Segment Start: RECORDS TO PROCESS

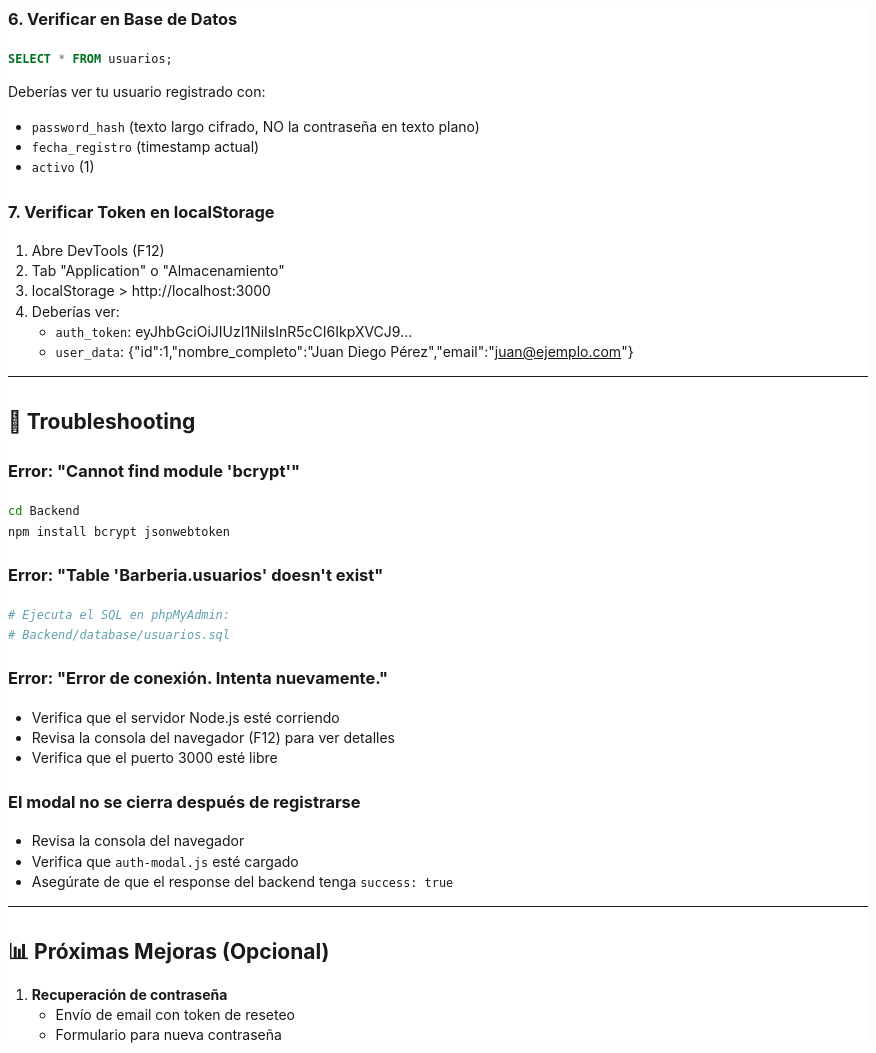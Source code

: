 ### **6. Verificar en Base de Datos**
```sql
SELECT * FROM usuarios;
```

Deberías ver tu usuario registrado con:
- `password_hash` (texto largo cifrado, NO la contraseña en texto plano)
- `fecha_registro` (timestamp actual)
- `activo` (1)

### **7. Verificar Token en localStorage**
1. Abre DevTools (F12)
2. Tab "Application" o "Almacenamiento"
3. localStorage > http://localhost:3000
4. Deberías ver:
   - `auth_token`: eyJhbGciOiJIUzI1NiIsInR5cCI6IkpXVCJ9...
   - `user_data`: {"id":1,"nombre_completo":"Juan Diego Pérez","email":"juan@ejemplo.com"}

---

## 🐛 Troubleshooting

### **Error: "Cannot find module 'bcrypt'"**
```bash
cd Backend
npm install bcrypt jsonwebtoken
```

### **Error: "Table 'Barberia.usuarios' doesn't exist"**
```bash
# Ejecuta el SQL en phpMyAdmin:
# Backend/database/usuarios.sql
```

### **Error: "Error de conexión. Intenta nuevamente."**
- Verifica que el servidor Node.js esté corriendo
- Revisa la consola del navegador (F12) para ver detalles
- Verifica que el puerto 3000 esté libre

### **El modal no se cierra después de registrarse**
- Revisa la consola del navegador
- Verifica que `auth-modal.js` esté cargado
- Asegúrate de que el response del backend tenga `success: true`

---

## 📊 Próximas Mejoras (Opcional)

1. **Recuperación de contraseña**
   - Envío de email con token de reseteo
   - Formulario para nueva contraseña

Segment End: RECORDS TO PROCESS

◆ AIM OF THE TASK
Check each line above for the word "modal" and copy every line that has it.

◆ RESULT FOR THIS EXERCISE
### **El modal no se cierra después de registrarse**
- Verifica que `auth-modal.js` esté cargado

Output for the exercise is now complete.